_What the task requires_
Quote, with no changes, the lines that run from the top of the material to the line with "## 🚀 Cara Menjalankan Proyek", both included.
Start of Recorded data
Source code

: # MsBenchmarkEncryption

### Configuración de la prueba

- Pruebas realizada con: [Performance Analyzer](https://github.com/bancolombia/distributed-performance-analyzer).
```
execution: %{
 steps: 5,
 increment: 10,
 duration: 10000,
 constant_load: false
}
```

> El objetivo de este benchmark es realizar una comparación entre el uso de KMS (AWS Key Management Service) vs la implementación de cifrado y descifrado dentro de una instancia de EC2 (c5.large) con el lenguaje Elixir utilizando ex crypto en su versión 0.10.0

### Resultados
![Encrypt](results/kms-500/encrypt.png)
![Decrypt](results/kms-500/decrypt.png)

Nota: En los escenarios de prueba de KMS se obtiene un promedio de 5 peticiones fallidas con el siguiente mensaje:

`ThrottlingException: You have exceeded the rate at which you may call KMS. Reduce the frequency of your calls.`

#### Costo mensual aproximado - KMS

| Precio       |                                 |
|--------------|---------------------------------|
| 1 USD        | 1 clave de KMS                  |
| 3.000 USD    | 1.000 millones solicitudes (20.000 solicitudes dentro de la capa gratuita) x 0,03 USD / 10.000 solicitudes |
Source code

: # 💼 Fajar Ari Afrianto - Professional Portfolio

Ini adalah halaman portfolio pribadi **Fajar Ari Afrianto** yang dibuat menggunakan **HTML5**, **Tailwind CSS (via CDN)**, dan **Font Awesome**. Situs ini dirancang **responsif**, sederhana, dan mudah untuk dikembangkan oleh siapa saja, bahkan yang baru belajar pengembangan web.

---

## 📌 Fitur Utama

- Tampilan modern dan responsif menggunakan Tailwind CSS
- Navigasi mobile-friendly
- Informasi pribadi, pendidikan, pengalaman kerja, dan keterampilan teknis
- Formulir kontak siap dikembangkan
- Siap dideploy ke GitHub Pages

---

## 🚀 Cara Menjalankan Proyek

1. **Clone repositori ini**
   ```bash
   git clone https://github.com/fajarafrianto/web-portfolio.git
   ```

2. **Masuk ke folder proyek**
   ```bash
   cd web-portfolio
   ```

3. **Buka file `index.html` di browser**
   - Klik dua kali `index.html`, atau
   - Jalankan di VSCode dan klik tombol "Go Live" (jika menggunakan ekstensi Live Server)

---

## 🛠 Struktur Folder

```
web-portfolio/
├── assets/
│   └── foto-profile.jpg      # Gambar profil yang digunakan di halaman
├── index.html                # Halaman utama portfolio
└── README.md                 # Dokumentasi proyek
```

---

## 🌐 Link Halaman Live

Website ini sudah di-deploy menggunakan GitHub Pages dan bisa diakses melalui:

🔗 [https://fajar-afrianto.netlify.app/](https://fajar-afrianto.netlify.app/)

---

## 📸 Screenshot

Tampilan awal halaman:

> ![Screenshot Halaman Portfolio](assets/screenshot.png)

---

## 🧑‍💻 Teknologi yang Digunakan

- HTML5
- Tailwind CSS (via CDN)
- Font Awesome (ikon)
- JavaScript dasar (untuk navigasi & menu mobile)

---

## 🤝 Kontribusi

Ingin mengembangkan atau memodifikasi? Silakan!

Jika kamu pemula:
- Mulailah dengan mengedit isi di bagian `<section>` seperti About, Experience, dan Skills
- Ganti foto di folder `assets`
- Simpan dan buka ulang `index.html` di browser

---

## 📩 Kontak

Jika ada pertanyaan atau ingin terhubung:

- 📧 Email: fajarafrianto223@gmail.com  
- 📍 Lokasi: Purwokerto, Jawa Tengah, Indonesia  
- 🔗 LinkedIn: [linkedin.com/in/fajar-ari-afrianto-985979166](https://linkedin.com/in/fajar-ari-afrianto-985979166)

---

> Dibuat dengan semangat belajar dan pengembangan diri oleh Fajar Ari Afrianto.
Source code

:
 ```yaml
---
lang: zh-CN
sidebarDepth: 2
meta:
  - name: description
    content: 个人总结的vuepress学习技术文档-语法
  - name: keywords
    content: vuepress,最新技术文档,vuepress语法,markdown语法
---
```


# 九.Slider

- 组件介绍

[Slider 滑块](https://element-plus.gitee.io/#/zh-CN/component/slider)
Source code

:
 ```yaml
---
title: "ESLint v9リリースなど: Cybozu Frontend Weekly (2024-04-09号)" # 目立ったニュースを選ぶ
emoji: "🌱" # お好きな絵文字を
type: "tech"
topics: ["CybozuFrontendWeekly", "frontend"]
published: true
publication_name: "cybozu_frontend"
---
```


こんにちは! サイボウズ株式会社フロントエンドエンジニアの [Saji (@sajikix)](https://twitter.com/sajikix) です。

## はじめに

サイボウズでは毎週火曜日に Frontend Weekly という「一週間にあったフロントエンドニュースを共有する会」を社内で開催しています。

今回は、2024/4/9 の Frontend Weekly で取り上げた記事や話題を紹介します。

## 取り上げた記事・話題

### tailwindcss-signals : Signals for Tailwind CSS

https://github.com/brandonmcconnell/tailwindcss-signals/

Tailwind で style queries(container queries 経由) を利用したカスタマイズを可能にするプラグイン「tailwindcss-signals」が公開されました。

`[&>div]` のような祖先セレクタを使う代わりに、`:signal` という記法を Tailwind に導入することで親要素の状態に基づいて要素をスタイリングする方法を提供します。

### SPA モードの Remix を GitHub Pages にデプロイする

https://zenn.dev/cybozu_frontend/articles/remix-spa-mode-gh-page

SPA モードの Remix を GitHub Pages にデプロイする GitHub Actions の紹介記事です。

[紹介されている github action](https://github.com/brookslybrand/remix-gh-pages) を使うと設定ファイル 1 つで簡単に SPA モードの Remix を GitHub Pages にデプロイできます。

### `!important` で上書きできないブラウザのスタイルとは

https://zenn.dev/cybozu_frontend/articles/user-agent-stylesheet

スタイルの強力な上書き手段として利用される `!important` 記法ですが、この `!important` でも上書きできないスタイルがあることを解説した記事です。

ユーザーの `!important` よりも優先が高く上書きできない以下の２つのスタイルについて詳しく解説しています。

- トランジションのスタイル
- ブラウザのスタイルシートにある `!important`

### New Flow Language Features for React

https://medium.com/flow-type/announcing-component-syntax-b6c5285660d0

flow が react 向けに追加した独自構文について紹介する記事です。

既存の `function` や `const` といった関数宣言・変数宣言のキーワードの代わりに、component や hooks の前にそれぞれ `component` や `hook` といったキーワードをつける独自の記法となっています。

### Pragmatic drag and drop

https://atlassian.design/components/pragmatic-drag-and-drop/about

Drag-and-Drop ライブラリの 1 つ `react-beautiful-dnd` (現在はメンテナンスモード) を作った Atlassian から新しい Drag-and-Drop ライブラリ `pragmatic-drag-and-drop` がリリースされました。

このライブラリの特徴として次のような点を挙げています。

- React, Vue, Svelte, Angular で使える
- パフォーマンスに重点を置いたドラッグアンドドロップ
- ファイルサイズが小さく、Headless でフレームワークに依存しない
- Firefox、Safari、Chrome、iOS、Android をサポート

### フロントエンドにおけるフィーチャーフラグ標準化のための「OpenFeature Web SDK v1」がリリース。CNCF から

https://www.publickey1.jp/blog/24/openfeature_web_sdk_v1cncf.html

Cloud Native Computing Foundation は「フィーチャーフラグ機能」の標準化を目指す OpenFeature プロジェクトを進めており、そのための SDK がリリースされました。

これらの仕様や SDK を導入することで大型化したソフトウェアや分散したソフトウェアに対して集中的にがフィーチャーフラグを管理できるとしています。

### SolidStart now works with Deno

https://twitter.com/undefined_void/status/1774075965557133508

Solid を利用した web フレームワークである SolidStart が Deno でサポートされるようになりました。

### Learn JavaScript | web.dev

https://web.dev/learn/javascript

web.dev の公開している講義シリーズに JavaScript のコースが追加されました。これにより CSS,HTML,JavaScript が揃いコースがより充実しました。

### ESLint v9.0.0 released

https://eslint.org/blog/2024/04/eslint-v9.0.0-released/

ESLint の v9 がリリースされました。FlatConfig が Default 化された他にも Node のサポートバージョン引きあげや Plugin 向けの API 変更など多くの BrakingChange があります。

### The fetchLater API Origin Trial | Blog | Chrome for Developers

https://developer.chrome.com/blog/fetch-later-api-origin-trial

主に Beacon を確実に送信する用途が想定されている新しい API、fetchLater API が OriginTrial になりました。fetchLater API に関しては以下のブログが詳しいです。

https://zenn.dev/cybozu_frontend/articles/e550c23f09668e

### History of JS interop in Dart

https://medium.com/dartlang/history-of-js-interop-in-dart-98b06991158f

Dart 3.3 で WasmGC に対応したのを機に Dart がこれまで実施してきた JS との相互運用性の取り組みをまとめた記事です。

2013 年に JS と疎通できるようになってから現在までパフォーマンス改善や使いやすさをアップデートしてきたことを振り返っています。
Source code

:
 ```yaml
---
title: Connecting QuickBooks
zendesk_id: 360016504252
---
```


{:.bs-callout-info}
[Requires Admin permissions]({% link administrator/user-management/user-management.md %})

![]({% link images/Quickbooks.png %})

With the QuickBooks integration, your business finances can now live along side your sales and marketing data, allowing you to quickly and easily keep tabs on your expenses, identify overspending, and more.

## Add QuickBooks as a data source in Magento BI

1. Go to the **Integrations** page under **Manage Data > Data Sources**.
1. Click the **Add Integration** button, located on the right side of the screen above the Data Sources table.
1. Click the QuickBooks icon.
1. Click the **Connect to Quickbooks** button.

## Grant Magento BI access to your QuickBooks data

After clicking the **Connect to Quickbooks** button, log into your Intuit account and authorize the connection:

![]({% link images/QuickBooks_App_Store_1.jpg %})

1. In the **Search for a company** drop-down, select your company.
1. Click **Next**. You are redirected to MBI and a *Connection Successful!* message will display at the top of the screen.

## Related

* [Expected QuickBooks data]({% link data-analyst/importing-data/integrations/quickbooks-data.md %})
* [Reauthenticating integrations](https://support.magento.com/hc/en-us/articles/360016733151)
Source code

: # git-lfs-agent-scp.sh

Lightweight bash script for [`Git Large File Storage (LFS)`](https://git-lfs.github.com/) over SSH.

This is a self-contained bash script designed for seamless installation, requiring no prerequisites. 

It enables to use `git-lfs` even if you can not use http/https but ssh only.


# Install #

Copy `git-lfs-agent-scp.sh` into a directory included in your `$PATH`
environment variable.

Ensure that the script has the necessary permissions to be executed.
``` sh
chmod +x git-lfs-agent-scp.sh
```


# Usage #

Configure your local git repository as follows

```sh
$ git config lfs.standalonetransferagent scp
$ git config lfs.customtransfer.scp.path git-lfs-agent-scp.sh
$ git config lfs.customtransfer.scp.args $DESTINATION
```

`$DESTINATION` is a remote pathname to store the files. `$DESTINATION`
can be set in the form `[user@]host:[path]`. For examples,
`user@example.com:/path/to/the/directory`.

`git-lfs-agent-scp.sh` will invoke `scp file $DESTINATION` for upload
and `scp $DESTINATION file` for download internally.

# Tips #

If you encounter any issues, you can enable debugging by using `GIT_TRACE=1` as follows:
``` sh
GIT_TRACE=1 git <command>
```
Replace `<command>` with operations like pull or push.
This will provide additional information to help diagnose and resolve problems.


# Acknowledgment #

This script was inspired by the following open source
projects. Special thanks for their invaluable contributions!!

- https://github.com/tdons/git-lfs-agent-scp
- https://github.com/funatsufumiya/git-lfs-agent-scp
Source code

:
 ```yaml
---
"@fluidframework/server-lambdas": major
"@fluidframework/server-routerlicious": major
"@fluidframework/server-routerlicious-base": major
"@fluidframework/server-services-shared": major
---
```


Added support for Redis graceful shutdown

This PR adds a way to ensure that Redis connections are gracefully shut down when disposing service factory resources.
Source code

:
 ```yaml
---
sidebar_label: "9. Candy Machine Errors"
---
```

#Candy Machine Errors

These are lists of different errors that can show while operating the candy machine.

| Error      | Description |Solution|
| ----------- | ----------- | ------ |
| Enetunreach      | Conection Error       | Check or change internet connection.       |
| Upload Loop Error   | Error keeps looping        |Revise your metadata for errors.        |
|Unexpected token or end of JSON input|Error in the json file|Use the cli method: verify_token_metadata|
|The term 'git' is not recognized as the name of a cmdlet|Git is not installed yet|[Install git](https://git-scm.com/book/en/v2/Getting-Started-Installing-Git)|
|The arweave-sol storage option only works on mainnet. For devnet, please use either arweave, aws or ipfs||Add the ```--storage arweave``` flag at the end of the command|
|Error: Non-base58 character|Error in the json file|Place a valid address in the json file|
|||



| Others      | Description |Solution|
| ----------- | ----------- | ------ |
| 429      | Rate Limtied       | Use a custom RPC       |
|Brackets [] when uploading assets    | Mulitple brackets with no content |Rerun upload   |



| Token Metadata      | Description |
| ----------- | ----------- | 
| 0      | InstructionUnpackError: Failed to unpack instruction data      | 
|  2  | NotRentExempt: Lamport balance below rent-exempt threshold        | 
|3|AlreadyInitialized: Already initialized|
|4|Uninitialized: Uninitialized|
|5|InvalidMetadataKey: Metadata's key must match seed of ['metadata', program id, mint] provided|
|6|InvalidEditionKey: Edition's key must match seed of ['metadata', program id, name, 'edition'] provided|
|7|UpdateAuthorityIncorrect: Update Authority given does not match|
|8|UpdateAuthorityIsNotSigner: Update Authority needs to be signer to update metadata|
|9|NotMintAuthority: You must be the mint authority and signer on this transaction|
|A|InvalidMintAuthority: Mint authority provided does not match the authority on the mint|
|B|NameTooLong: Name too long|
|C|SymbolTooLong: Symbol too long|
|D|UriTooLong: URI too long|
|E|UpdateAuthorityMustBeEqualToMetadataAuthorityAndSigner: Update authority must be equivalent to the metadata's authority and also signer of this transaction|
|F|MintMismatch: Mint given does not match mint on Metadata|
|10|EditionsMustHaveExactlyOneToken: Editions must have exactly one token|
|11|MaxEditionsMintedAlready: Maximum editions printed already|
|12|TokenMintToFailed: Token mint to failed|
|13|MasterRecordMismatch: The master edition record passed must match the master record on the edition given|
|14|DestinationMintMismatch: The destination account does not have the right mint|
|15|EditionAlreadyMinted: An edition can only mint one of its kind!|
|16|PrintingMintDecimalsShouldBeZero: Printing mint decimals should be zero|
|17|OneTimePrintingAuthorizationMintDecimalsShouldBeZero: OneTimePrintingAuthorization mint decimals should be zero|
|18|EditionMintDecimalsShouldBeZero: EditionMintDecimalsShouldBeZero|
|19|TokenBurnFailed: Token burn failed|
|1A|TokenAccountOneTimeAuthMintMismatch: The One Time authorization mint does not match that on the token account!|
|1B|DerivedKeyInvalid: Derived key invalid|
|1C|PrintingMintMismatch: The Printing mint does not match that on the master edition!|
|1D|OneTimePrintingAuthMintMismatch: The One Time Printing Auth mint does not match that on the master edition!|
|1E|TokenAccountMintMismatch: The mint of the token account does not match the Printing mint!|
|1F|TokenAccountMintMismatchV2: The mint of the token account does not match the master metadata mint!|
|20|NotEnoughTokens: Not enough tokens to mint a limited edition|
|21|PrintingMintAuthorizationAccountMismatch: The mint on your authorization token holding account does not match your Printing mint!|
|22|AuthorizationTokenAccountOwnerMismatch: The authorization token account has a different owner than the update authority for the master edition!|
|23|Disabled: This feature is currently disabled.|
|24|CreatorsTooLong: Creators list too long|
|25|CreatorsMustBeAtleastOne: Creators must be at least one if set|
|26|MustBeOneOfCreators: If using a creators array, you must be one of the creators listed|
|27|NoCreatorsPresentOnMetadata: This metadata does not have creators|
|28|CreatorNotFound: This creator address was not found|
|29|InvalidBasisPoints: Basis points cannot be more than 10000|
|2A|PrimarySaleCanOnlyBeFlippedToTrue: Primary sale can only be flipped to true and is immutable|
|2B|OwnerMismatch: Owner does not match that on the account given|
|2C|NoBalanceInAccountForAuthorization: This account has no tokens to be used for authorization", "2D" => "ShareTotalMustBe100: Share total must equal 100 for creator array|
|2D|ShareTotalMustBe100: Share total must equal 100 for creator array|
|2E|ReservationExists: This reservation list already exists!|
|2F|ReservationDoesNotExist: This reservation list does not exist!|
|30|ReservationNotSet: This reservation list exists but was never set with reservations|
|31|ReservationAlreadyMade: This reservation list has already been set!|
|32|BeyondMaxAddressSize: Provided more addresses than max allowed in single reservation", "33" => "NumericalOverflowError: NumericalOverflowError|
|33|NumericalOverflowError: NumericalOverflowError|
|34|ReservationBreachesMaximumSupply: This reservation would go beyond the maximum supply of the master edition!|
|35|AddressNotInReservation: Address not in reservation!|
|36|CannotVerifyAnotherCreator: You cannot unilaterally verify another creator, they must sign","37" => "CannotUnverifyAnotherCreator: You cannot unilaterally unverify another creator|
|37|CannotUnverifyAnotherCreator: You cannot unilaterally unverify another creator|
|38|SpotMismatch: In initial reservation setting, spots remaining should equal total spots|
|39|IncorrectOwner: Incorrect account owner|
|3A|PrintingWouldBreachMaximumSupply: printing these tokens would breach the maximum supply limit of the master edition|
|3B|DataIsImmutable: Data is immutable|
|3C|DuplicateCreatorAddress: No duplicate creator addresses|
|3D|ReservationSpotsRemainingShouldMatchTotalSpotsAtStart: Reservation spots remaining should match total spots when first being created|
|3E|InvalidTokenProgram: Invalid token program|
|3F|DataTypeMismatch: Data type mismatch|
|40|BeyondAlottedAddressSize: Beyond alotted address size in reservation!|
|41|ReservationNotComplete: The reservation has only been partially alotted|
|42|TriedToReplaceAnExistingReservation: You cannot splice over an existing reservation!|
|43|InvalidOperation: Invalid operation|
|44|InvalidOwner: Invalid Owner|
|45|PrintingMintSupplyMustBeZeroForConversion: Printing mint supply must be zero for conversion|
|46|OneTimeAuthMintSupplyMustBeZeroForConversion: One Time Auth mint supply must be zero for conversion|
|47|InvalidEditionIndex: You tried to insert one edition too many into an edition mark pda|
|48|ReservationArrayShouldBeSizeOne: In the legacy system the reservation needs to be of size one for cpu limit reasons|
End of Recorded data
_Result of this task_
Source code

: # MsBenchmarkEncryption

### Configuración de la prueba

- Pruebas realizada con: [Performance Analyzer](https://github.com/bancolombia/distributed-performance-analyzer).
```
execution: %{
 steps: 5,
 increment: 10,
 duration: 10000,
 constant_load: false
}
```

> El objetivo de este benchmark es realizar una comparación entre el uso de KMS (AWS Key Management Service) vs la implementación de cifrado y descifrado dentro de una instancia de EC2 (c5.large) con el lenguaje Elixir utilizando ex crypto en su versión 0.10.0

### Resultados
![Encrypt](results/kms-500/encrypt.png)
![Decrypt](results/kms-500/decrypt.png)

Nota: En los escenarios de prueba de KMS se obtiene un promedio de 5 peticiones fallidas con el siguiente mensaje:

`ThrottlingException: You have exceeded the rate at which you may call KMS. Reduce the frequency of your calls.`

#### Costo mensual aproximado - KMS

| Precio       |                                 |
|--------------|---------------------------------|
| 1 USD        | 1 clave de KMS                  |
| 3.000 USD    | 1.000 millones solicitudes (20.000 solicitudes dentro de la capa gratuita) x 0,03 USD / 10.000 solicitudes |
Source code

: # 💼 Fajar Ari Afrianto - Professional Portfolio

Ini adalah halaman portfolio pribadi **Fajar Ari Afrianto** yang dibuat menggunakan **HTML5**, **Tailwind CSS (via CDN)**, dan **Font Awesome**. Situs ini dirancang **responsif**, sederhana, dan mudah untuk dikembangkan oleh siapa saja, bahkan yang baru belajar pengembangan web.

---

## 📌 Fitur Utama

- Tampilan modern dan responsif menggunakan Tailwind CSS
- Navigasi mobile-friendly
- Informasi pribadi, pendidikan, pengalaman kerja, dan keterampilan teknis
- Formulir kontak siap dikembangkan
- Siap dideploy ke GitHub Pages

---

## 🚀 Cara Menjalankan Proyek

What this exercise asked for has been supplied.